Daffa Dhoifullah

No. 9 – Kesatria Bengawan Solo
- Position: Point guard / shooting guard
- League: IBL

Personal information
- Born: August 1, 2003 (age 23) Banyuwangi, Indonesia
- Listed height: 185 cm (6 ft 1 in)
- Listed weight: 77 kg (170 lb)

Career information
- High school: Nation Star Academy (Surabaya, Indonesia)
- College: Airlangga University
- Playing career: 2022–present

Career history
- 2022–2026: Pacific Caesar
- 2026–present: Kesatria Bengawan Solo

Career highlights
- 2× IBL All-Star (2024, 2026); All-IBL Indonesian Second Team (2026); IBL Future stars challenge champion (2026);

= Daffa Dhoifullah =

Indonesian basketball player

Daffa Dhoifullah (born 1 August 2003) is an Indonesian professional basketball player for Kesatria Bengawan Solo of the Indonesian Basketball League (IBL).

==Personal life==

Daffa is the son of Abdul Faruq Eriyono and Naning Setyorini.

==Professional career==

In his debut season in 2022, Daffa played five games.

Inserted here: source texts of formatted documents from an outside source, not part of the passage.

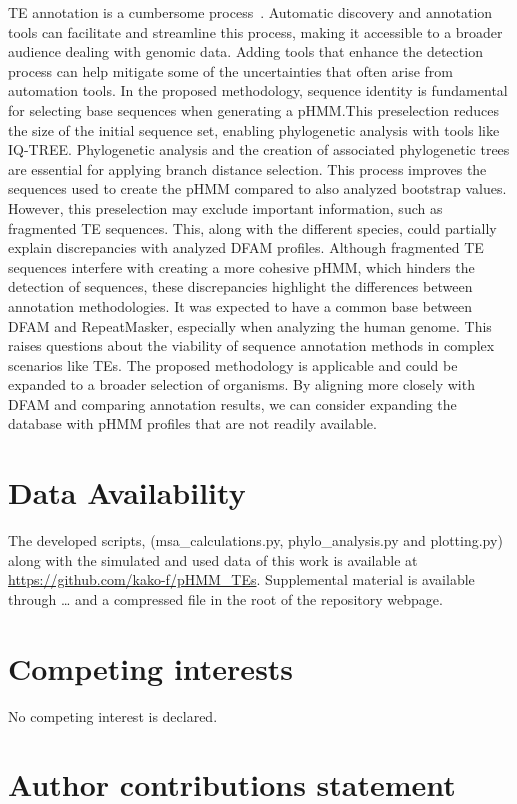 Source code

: \documentclass[unnumsec,webpdf,contemporary,large]{oup-authoring-template}%
\theoremstyle{thmstyleone}%
\theoremstyle{thmstyletwo}%
\theoremstyle{thmstylethree}%
\begin{document}
TE annotation is a cumbersome process~\cite{ou_benchmarking_2019,
branco_overview_2023}. Automatic discovery and annotation tools can facilitate
and streamline this process, making it accessible to a broader audience dealing
with genomic data. Adding tools that enhance the detection process can help
mitigate some of the uncertainties that often arise from automation tools. In
the proposed methodology, sequence identity is fundamental for selecting base
sequences when generating a pHMM.\@ This preselection reduces the size of the
initial sequence set, enabling phylogenetic analysis with tools like IQ-TREE.\@
Phylogenetic analysis and the creation of associated phylogenetic trees are
essential for applying branch distance selection. This process improves the
sequences used to create the pHMM compared to also analyzed bootstrap values.
However, this preselection may exclude important information, such as fragmented
TE sequences. This, along with the different species, could partially explain
discrepancies with analyzed DFAM profiles. Although fragmented TE sequences
interfere with creating a more cohesive pHMM, which hinders the detection of
sequences, these discrepancies highlight the differences between annotation
methodologies. It was expected to have a common base between DFAM and
RepeatMasker, especially when analyzing the human genome. This raises questions
about the viability of sequence annotation methods in complex scenarios like
TEs. The proposed methodology is applicable and could be expanded to a broader
selection of organisms. By aligning more closely with DFAM and comparing
annotation results, we can consider expanding the database with pHMM profiles
that are not readily available.

\section{Data Availability}
The developed scripts, (msa\_calculations.py, phylo\_analysis.py and
plotting.py) along with the simulated and used data of this work is available at
\url{https://github.com/kako-f/pHMM_TEs}. Supplemental material is available
through … and a compressed file in the root of the repository webpage.

\section{Competing interests}
No competing interest is declared.

\section{Author contributions statement}
\end{document}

In 2023, he averaged 7.8 points, 3.1 rebounds, and 2.8 assists over 29 games. In the 2024 season, Daffa averaged 8.2 points, 3 rebounds, and 1.7 assists over 26 appearances, earning IBL All-Star honors. He was also nominated for the 2024 IBL Most Improved Player award, and ranked first in the Pacific's player rankings.